#### Exercise objective
Could you reproduce the lines below from the one with "Receive persistent connection" through the one with "This is built"? Keep both ends and add nothing.

#### Dataset extract
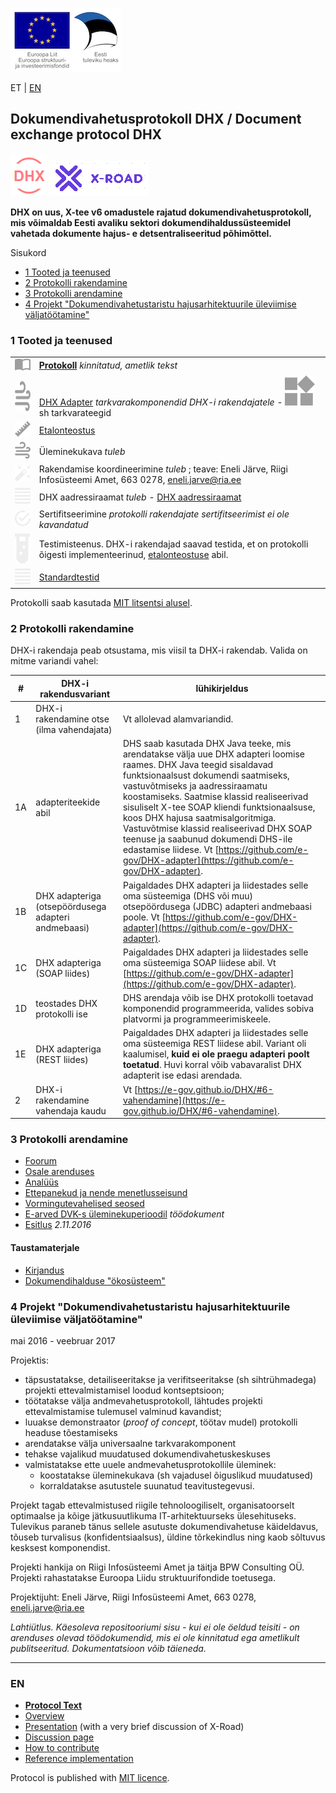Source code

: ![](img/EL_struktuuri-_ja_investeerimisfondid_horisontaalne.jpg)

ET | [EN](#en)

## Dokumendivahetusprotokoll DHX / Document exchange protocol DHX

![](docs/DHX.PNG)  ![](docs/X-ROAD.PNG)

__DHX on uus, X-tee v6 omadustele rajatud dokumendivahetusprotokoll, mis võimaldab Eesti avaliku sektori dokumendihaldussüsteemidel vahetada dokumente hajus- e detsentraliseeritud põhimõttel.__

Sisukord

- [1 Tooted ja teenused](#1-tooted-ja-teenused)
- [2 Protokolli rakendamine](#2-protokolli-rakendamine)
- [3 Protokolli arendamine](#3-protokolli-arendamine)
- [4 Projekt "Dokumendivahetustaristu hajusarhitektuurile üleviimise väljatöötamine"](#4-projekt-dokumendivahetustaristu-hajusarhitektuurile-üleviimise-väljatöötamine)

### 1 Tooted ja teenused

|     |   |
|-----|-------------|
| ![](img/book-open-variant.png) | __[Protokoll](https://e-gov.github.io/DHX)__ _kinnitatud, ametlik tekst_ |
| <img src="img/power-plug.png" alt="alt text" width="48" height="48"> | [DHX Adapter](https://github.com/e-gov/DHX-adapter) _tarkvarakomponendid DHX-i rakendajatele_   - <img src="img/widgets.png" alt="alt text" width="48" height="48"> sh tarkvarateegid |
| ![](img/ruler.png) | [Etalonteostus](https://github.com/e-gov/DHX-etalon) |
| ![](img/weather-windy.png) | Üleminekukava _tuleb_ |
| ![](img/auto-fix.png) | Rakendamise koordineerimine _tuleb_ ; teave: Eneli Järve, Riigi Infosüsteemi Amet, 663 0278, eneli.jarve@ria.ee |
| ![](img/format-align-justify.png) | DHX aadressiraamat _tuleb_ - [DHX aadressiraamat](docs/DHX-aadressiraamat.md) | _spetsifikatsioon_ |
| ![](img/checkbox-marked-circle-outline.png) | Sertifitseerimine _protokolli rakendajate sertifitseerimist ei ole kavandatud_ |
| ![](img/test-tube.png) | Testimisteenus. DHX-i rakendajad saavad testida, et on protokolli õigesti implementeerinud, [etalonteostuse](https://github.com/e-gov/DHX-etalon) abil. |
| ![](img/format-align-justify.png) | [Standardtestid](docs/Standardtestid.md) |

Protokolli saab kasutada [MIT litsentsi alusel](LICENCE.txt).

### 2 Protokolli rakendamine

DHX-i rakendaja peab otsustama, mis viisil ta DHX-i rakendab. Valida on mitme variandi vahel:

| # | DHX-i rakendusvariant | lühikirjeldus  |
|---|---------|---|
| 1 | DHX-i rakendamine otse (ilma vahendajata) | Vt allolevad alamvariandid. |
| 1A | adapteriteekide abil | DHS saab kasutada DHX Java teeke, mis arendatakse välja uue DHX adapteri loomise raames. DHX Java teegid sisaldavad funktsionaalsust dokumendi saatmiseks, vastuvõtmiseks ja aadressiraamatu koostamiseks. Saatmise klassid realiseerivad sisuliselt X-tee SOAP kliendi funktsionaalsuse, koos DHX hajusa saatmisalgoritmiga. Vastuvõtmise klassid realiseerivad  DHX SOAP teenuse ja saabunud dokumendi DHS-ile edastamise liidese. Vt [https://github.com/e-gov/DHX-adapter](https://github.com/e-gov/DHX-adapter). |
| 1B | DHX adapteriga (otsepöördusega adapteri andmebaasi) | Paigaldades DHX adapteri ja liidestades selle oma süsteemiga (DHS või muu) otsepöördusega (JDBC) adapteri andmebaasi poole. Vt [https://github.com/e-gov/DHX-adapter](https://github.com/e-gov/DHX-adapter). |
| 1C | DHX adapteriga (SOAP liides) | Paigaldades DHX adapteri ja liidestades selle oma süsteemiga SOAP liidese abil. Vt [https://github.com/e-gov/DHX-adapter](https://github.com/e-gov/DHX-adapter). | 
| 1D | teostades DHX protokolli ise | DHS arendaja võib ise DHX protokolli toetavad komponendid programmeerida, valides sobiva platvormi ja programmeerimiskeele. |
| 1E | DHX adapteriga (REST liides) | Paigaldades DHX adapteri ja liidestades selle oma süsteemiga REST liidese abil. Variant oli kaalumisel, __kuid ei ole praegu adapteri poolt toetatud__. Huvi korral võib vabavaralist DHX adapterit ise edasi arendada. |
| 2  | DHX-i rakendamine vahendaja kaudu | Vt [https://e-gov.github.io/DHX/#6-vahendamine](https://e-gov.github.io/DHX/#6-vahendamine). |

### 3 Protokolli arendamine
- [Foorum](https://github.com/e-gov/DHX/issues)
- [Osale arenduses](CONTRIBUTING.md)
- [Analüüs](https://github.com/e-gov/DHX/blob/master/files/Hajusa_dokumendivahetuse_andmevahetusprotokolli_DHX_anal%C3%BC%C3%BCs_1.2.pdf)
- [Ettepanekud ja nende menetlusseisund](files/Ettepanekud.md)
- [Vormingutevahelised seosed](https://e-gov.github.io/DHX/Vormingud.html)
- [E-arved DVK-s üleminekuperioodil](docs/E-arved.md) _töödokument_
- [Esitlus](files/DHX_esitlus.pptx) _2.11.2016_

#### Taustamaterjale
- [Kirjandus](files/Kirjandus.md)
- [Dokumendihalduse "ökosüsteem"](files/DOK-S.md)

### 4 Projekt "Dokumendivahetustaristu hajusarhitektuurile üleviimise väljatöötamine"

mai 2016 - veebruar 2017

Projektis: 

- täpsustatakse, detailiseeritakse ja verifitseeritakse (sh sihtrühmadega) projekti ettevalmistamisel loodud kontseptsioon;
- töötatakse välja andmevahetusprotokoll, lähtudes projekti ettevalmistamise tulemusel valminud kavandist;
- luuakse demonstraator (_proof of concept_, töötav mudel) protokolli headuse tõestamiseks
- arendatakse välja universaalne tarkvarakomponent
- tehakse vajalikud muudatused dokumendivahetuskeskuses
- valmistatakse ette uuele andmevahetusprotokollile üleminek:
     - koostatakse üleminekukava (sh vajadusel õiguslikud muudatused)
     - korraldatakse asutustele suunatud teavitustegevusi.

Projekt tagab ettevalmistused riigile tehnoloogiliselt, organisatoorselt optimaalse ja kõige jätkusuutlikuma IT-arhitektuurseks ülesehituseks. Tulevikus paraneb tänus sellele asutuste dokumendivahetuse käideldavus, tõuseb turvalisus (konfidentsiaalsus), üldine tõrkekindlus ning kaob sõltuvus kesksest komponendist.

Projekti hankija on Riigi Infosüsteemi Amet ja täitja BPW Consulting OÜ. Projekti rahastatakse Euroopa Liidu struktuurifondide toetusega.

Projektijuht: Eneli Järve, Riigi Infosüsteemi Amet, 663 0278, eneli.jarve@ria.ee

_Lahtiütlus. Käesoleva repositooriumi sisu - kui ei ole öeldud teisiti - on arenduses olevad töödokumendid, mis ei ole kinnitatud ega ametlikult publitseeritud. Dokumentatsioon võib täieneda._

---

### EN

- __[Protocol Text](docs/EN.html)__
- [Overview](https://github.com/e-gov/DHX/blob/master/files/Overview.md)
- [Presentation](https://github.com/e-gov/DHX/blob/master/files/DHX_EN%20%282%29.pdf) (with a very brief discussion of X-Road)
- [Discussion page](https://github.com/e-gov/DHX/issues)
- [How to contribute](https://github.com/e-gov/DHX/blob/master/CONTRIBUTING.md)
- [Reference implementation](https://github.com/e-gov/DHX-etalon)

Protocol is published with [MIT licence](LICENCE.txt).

---

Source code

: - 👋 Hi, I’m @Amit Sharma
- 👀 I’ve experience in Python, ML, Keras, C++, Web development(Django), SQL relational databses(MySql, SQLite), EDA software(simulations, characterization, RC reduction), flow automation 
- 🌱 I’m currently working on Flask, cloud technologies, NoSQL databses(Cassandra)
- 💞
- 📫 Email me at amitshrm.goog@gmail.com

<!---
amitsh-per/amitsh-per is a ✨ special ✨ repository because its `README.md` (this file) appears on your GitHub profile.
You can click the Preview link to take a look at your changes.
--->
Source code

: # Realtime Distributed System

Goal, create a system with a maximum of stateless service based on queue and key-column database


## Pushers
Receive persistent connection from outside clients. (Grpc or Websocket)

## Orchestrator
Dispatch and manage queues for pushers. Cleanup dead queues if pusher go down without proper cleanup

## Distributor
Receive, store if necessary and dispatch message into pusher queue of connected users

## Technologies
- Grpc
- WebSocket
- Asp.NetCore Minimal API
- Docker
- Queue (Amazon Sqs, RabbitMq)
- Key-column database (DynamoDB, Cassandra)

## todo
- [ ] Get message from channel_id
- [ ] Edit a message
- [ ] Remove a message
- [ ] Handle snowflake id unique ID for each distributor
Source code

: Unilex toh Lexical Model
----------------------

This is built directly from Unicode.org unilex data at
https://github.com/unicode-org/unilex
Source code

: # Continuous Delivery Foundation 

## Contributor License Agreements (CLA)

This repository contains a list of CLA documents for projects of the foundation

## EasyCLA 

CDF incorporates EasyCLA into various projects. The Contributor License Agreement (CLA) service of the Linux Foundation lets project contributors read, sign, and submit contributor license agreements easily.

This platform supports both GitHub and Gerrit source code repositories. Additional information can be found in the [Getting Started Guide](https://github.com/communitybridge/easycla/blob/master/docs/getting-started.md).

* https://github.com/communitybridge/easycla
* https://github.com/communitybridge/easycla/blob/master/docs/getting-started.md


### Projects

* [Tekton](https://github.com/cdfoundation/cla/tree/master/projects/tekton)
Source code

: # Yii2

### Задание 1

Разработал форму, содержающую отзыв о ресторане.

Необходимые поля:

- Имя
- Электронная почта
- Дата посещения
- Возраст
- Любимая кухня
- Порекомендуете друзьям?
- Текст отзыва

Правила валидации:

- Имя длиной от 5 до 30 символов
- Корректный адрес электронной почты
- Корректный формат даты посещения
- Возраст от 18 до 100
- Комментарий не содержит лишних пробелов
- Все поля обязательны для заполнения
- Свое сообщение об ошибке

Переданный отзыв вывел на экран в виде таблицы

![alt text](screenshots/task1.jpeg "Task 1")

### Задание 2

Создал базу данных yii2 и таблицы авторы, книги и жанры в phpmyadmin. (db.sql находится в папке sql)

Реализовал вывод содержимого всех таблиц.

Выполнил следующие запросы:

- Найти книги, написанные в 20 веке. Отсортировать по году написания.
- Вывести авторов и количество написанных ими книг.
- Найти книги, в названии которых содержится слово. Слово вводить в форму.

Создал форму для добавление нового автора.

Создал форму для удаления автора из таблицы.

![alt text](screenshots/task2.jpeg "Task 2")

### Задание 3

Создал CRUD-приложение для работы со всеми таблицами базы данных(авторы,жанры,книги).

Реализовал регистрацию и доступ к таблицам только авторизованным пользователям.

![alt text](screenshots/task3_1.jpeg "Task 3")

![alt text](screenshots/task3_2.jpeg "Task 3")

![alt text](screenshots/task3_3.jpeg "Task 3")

--

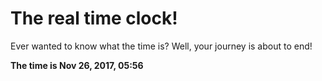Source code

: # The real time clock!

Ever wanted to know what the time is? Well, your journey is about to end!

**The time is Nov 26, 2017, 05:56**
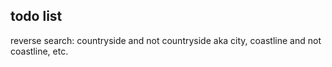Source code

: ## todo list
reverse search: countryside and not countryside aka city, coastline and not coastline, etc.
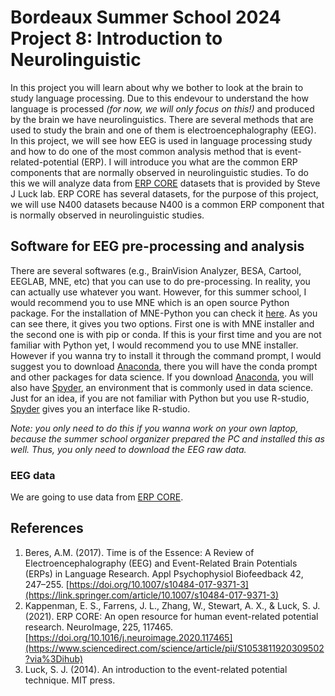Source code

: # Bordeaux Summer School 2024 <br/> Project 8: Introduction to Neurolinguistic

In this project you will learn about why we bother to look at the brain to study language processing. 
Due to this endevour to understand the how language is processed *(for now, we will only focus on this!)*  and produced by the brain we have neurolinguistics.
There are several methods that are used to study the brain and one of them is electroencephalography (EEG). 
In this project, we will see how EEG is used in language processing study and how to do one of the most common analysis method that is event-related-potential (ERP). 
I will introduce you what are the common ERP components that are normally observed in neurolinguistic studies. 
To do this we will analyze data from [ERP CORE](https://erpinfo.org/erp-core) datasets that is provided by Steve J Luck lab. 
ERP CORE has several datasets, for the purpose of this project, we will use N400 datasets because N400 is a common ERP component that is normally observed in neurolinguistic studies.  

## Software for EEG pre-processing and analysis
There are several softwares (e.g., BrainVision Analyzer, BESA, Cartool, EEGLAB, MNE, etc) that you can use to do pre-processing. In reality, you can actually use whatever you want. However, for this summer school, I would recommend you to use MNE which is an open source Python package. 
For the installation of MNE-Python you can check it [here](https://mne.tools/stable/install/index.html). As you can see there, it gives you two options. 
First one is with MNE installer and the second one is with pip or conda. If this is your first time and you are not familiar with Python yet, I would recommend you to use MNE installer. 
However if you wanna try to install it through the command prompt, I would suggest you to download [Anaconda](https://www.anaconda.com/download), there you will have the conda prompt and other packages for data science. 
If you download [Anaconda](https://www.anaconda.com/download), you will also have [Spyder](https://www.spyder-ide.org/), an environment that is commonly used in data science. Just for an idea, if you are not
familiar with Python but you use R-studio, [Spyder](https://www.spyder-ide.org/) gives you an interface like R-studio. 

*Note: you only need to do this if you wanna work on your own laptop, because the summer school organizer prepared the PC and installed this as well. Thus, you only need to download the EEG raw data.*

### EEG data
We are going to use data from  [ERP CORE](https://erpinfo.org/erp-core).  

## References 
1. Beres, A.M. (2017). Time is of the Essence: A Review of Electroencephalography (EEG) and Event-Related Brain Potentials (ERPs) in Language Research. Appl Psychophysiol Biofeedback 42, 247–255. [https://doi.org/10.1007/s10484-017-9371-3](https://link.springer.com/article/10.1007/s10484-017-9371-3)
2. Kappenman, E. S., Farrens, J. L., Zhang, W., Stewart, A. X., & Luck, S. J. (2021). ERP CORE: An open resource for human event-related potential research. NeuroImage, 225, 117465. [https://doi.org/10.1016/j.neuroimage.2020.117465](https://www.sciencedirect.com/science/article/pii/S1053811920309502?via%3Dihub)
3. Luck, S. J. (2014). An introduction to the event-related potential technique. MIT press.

#### The answer
Receive persistent connection from outside clients. (Grpc or Websocket)

## Orchestrator
Dispatch and manage queues for pushers. Cleanup dead queues if pusher go down without proper cleanup

## Distributor
Receive, store if necessary and dispatch message into pusher queue of connected users

## Technologies
- Grpc
- WebSocket
- Asp.NetCore Minimal API
- Docker
- Queue (Amazon Sqs, RabbitMq)
- Key-column database (DynamoDB, Cassandra)

## todo
- [ ] Get message from channel_id
- [ ] Edit a message
- [ ] Remove a message
- [ ] Handle snowflake id unique ID for each distributor
Source code

: Unilex toh Lexical Model
----------------------

This is built directly from Unicode.org unilex data at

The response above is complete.